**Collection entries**

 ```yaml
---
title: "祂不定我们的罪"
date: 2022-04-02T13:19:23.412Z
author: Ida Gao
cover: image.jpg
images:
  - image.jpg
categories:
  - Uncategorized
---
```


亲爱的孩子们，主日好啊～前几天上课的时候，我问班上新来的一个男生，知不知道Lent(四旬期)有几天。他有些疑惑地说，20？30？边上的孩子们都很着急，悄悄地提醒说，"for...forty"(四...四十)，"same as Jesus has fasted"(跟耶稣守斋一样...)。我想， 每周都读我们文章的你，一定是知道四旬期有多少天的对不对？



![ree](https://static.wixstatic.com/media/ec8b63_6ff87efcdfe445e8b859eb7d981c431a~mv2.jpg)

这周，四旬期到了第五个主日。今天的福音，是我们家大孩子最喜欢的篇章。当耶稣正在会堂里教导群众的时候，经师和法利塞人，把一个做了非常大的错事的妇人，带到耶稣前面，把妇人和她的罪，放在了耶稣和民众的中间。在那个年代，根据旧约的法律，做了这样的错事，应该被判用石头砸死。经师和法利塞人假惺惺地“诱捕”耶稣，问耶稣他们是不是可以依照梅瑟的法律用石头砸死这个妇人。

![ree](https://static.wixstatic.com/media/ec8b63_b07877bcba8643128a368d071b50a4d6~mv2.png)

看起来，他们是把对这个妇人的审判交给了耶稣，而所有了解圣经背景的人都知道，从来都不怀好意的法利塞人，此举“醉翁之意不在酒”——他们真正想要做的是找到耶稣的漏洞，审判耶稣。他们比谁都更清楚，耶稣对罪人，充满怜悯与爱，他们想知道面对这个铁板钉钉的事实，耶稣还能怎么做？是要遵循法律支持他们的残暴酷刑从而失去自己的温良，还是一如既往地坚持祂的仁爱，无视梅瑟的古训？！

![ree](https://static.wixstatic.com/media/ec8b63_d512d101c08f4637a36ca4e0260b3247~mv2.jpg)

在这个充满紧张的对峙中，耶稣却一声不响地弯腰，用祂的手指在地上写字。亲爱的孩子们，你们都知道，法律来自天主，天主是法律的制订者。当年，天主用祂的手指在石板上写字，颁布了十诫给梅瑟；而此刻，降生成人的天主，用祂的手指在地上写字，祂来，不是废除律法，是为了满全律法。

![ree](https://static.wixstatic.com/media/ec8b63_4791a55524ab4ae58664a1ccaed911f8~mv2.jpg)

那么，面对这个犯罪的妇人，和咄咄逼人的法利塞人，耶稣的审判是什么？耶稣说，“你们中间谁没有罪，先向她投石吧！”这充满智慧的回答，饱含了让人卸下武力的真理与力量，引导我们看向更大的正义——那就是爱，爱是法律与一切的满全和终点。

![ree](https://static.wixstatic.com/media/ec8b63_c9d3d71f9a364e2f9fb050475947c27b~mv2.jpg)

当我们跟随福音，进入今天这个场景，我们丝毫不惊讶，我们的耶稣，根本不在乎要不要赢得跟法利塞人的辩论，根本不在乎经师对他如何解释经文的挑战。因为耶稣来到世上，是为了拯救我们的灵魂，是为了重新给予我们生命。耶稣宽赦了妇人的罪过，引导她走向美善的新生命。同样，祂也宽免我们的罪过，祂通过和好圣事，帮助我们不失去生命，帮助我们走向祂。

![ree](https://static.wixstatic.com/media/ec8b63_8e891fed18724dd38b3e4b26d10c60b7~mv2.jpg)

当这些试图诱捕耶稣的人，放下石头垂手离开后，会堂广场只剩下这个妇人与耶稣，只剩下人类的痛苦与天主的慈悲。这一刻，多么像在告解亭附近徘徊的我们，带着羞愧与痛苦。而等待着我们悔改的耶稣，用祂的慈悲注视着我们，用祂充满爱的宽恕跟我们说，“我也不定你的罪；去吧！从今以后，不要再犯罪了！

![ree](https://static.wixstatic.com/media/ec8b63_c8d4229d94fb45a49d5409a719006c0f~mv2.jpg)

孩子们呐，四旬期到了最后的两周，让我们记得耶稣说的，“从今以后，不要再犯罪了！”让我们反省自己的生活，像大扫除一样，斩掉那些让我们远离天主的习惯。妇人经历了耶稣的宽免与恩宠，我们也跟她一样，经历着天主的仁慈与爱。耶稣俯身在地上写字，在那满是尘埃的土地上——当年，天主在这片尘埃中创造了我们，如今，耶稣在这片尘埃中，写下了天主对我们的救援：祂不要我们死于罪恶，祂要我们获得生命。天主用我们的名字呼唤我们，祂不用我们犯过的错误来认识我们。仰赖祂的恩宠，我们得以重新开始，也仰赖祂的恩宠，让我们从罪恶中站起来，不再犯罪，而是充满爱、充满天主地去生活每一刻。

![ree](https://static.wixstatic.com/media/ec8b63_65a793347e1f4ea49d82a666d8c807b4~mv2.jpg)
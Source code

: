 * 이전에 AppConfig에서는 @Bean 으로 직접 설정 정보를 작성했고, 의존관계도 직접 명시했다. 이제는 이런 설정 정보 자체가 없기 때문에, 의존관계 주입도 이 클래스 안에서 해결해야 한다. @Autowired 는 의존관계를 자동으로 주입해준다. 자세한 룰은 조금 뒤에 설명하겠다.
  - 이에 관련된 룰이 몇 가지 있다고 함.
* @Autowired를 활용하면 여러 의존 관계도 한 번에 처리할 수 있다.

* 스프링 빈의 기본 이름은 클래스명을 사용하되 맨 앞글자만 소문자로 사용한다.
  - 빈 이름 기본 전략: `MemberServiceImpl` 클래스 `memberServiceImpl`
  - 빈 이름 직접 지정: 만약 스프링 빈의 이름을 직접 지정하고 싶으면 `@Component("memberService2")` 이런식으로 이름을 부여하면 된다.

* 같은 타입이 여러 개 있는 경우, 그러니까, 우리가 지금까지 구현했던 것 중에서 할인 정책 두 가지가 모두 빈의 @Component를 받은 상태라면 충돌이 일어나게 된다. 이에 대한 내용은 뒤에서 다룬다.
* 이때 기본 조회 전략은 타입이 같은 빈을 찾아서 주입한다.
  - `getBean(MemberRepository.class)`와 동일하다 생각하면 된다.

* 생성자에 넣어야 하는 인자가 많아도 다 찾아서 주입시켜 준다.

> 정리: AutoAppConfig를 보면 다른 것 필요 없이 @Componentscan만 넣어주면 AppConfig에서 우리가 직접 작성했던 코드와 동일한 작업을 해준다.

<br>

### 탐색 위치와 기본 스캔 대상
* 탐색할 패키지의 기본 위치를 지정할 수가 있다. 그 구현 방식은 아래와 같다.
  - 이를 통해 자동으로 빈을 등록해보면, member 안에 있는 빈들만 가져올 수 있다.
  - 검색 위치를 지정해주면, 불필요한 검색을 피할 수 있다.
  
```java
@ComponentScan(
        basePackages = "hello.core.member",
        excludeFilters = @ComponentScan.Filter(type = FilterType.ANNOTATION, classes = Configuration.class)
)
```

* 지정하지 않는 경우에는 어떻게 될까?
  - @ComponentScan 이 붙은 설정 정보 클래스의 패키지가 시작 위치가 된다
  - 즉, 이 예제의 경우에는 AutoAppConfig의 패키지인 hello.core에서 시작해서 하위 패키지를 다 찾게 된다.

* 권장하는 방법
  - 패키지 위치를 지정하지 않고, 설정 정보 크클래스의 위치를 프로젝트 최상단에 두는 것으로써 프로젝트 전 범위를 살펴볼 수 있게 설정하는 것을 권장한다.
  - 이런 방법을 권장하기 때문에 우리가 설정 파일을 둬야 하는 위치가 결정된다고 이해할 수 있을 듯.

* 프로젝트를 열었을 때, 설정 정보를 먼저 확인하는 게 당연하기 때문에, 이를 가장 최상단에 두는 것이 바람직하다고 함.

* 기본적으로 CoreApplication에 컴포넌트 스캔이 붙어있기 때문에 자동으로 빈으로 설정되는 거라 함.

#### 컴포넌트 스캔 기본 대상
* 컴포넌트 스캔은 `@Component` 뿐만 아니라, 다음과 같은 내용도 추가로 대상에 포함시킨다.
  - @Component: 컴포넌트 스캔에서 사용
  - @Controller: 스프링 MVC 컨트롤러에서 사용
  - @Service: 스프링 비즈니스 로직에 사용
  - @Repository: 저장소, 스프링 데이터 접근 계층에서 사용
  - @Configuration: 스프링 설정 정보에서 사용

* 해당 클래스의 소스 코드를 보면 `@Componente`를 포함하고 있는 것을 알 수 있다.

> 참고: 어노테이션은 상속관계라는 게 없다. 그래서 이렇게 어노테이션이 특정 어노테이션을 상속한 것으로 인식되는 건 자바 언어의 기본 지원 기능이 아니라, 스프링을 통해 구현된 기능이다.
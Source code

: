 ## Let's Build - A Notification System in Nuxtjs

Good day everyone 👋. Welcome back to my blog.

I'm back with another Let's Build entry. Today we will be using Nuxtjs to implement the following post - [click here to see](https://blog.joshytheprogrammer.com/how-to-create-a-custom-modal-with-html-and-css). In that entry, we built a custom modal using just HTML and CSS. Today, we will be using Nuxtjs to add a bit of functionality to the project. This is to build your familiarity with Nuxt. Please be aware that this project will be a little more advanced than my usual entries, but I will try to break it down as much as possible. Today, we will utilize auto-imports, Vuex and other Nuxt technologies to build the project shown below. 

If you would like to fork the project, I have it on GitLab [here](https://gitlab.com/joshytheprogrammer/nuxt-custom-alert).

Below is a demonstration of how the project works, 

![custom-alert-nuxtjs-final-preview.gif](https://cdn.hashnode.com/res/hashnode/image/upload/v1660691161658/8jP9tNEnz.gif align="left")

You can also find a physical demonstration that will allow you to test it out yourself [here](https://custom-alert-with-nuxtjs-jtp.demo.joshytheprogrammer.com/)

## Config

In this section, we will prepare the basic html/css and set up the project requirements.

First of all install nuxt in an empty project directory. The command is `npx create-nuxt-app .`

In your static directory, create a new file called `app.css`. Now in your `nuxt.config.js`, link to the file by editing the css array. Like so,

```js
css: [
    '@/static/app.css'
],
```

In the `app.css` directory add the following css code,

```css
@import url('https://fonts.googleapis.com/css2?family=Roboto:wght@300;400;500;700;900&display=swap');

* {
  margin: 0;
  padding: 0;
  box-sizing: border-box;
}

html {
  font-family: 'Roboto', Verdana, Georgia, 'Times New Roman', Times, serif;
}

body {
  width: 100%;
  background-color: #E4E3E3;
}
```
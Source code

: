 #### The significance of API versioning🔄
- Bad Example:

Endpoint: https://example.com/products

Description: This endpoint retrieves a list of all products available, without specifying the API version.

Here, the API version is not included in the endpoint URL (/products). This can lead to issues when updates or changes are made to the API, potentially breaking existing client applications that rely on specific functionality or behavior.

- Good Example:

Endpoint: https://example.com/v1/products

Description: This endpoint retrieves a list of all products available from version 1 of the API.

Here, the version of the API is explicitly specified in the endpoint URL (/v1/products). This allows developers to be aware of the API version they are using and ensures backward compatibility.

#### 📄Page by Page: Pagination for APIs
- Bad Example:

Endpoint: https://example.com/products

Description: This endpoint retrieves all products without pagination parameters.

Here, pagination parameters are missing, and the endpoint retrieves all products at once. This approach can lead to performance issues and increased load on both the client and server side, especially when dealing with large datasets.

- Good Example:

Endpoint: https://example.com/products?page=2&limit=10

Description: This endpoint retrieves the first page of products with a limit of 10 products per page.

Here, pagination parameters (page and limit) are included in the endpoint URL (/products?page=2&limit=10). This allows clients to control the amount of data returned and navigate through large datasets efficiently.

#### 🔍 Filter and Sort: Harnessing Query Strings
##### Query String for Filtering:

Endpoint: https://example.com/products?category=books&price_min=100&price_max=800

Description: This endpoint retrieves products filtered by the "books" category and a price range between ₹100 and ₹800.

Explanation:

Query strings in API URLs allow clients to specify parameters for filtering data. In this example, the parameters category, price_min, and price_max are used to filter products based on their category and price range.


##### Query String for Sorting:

**TASK TO CARRY OUT**
Begin with the first line of the data above and, please, print each line exactly until you have printed the line containing "as Jesus has"; print nothing else.

**EXPECTED OUTPUT**
 ```yaml
---
title: "祂不定我们的罪"
date: 2022-04-02T13:19:23.412Z
author: Ida Gao
cover: image.jpg
images:
  - image.jpg
categories:
  - Uncategorized
---
```


亲爱的孩子们，主日好啊～前几天上课的时候，我问班上新来的一个男生，知不知道Lent(四旬期)有几天。他有些疑惑地说，20？30？边上的孩子们都很着急，悄悄地提醒说，"for...forty"(四...四十)，"same as Jesus has fasted"(跟耶稣守斋一样...)。我想， 每周都读我们文章的你，一定是知道四旬期有多少天的对不对？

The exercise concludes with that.